Empire of Difference: The Ottomans in Comparative Perspective by Karen Barkey
Cambridge University Press | June 2008 | ISBN: 0521887402 | 358 pages | PDF | 5.27 MB

This book is a comparative study of imperial organization and longevity that assesses Ottoman successes and failures against those of other empires with similar characteristics. Karen Barkey examines the Ottoman Empire’s social organization and mechanisms of rule at key moments of its history: emergence, imperial institutionalization, remodeling, and transition to nationstate. She reveals how the empire managed these moments to adapt and avert crises and examines what changes made it transform dramatically.

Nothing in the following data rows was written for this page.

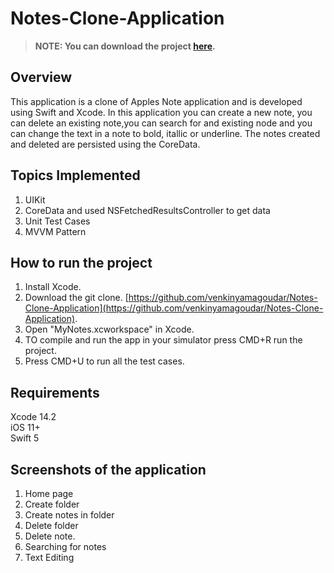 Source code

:# Notes-Clone-Application

> <b> NOTE: You can download the project [here](https://github.com/venkinyamagoudar/Notes-Clone-Application). </b> <br> 

## Overview 
This application is a clone of Apples Note application and is developed using Swift and Xcode. In this application you can create a new note, you can delete an existing 
note,you can search for and existing node and you can change the text in a note to bold, itallic or underline. The notes created and deleted are persisted using the CoreData.

## Topics Implemented
1. UIKit
2. CoreData and used NSFetchedResultsController to get data
3. Unit Test Cases
4. MVVM Pattern

## How to run the project
1. Install Xcode.
2. Download the git clone.
[https://github.com/venkinyamagoudar/Notes-Clone-Application](https://github.com/venkinyamagoudar/Notes-Clone-Application).
3. Open "MyNotes.xcworkspace" in Xcode.
4. TO compile and run the app in your simulator press CMD+R run the project.
5. Press CMD+U to run all the test cases.

## Requirements
Xcode 14.2 <br>
iOS 11+ <br>
Swift 5 <br>

## Screenshots of the application
1. Home page
2. Create folder
3. Create notes in folder
4. Delete folder
5. Delete note.
6. Searching for notes
7. Text Editing

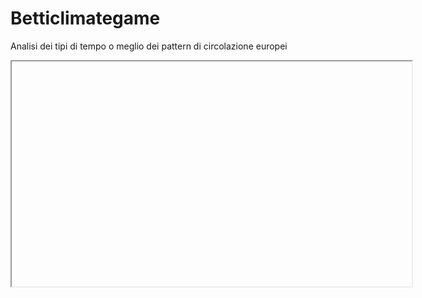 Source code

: Betticlimategame
================

Analisi dei tipi di tempo o meglio dei pattern di circolazione europei 

<iframe width="640" height="360" src="//http://www.lamma.rete.toscana.it/clima-e-energia/climatologia/tipi-di-tempo" frameborder="20" allowfullscreen></iframe>
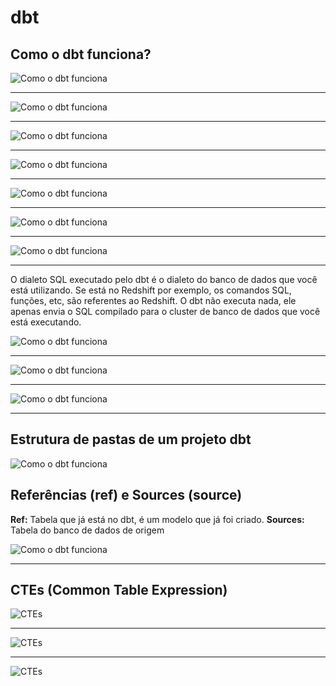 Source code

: # dbt

## Como o dbt funciona?

![Como o dbt funciona](images/image1.png 'Como o dbt funciona')

---

![Como o dbt funciona](images/image2.png 'Como o dbt funciona')

---

![Como o dbt funciona](images/image3.png 'Como o dbt funciona')

---

![Como o dbt funciona](images/image4.png 'Como o dbt funciona')

---

![Como o dbt funciona](images/image5.png 'Como o dbt funciona')

---

![Como o dbt funciona](images/image6.png 'Como o dbt funciona')

---

![Como o dbt funciona](images/image7.png 'Como o dbt funciona')

---

O dialeto SQL executado pelo dbt é o dialeto do banco de dados que você está utilizando. Se está no Redshift por exemplo, os comandos SQL, funções, etc, são referentes ao Redshift. O dbt não executa nada, ele apenas envia o SQL compilado para o cluster de banco de dados que você está executando.

![Como o dbt funciona](images/image8.png 'Como o dbt funciona')

---

![Como o dbt funciona](images/image9.png 'Como o dbt funciona')

---

![Como o dbt funciona](images/image10.png 'Como o dbt funciona')

---

## Estrutura de pastas de um projeto dbt

![Como o dbt funciona](images/image11.png 'Como o dbt funciona')

## Referências (ref) e Sources (source)

**Ref:** Tabela que já está no dbt, é um modelo que já foi criado.
**Sources:** Tabela do banco de dados de origem

![Como o dbt funciona](images/image12.png 'Como o dbt funciona')

---

## CTEs (Common Table Expression)

![CTEs](images/image13.png 'CTEs')

---

![CTEs](images/image14.png 'CTEs')

---

![CTEs](images/image15.png 'CTEs') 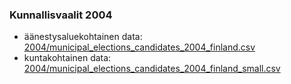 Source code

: ### Kunnallisvaalit 2004

* äänestysaluekohtainen data: [2004/municipal_elections_candidates_2004_finland.csv](2004/)
* kuntakohtainen data: [2004/municipal_elections_candidates_2004_finland_small.csv](2004/)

The flexible techniques by which the Ottomans maintained their legitimacy, the cooperation of their diverse elites both at the center and in the provinces, as well as their control over economic and human resources were responsible for the longevity of this particular “negotiated empire.” Barkey’s analysis illuminates topics such as imperial governance, institutional continuity and change, imperial diversity and multiculturalism, multifarious forms of internal dissent, and the varying networks of state– society negotiations.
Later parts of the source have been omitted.